Being asked, Whether the lease was made upon higher terms than the district was rated to him by the Rajah? he said, It was.—Being then asked, What reason was assigned why the district was not kept under the former management by aumildars, or let to persons in the Tanjore country acquainted with the district? he said, No reasons were assigned: he was directed from Madras to advertise them to be let to persons of the country; but before he received any proposal, he received accounts that they were let at Madras, in consequence of public advertisements which had been made there: he believes, indeed, there were very few men in those districts responsible enough to have been intrusted with the management of those lands.—Being asked, Whether, at the time he was authorized to negotiate for Nagore in the place of Devicotta, Devicotta was given up to the Rajah? he said, No.—Being asked, Whether the Rajah of Tanjore did not frequently desire that the districts of Arnee and Hanamantagoody should be restored to him, agreeable to treaty, and the Company's orders to Lord Pigot? he said, Many a time; and he transmitted his representations regularly to Madras.—Being then asked, Whether those places were restored to him? he said, Not while he was in India.

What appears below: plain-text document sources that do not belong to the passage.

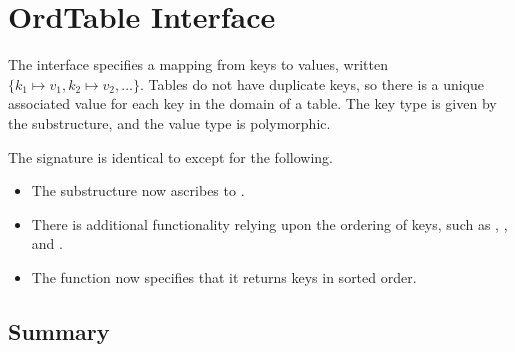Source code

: \chapter{OrdTable Interface}
\label{ch:ordtable-interface}

\begin{cluster}
\label{grp:grm:ordtable-interface::ordtable}

\begin{gram}
\label{grm:ordtable-interface::ordtable}
\label{ch:ordtable-interface}
\begin{preamble}
The  interface specifies a mapping from keys to values, written
$\{k_1 \mapsto v_1, k_2 \mapsto v_2, \ldots\}$. Tables do not have duplicate
keys, so there is a unique associated value for each key in the domain of
a table. The key type is given by the  substructure, and the value
type is polymorphic.
\end{preamble}

\end{gram}
\end{cluster}

\begin{cluster}
\label{grp:nt:ordtable-interface::ordtable}

\begin{note}
\label{nt:ordtable-interface::ordtable}
The  signature is identical to  except for the following.
\begin{itemize}
  \item The  substructure now ascribes to .
  \item There is additional functionality relying upon the ordering of keys,
  such as , , and .
  \item The  function now specifies that it returns keys in sorted order.
\end{itemize}

\end{note}
\end{cluster}


\section{Summary}
\label{sec:ordtable-interface::summary}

Being asked, Whether he was not authorized and required by the Presidency at Madras to demand a large sum of money over and above the four lacs of pagodas that were to be annually paid by a grant of the Rajah, made in the time of Lord Pigot? he said, He was: to the amount, he believes, of four lacs of pagodas, commonly known by the name of deposit-money.—Being asked, Whether the Rajah did not frequently plead his inability to pay that money? he said, He did every time he mentioned it, and complained loudly of the demand.—Being asked, Whether he thinks those complaints were well founded? he says, He thinks the Rajah of Tanjore was not only not in a state of ability to pay the deposit-money, but that the annual payment of four lacs of pagodas was more than his revenues could afford.—Being asked, Whether he was not frequently obliged to borrow money, in order to pay the instalments of the annual payments, and such parts as he paid of the deposit? he said, Yes, he was.—Being asked, Where he borrowed the money? he said, He believes principally from soucars or native bankers, and some at Madras, as he told him.—Being asked, Whether he told him that his credit was very good, and that he borrowed upon moderate interest? he said, That he told him he found great difficulties in raising money, and was obliged to borrow at a most exorbitant interest, even some of it at forty-eight per cent, and he believes not a great deal under it. He desired him (the witness) to speak to one of the soucars or bankers at Tanjore to accommodate him with a loan of money: that man showed him an account between him and the Rajah, from which it appeared that he charged forty-eight per cent, besides compound interest.—Being asked, Whether the sums duo were large? he said, Yes, they were considerable; though he does not recollect the amount.—Being asked, Whether the banker lent the money? he said, He would not, unless the witness could procure him payment of his old arrears.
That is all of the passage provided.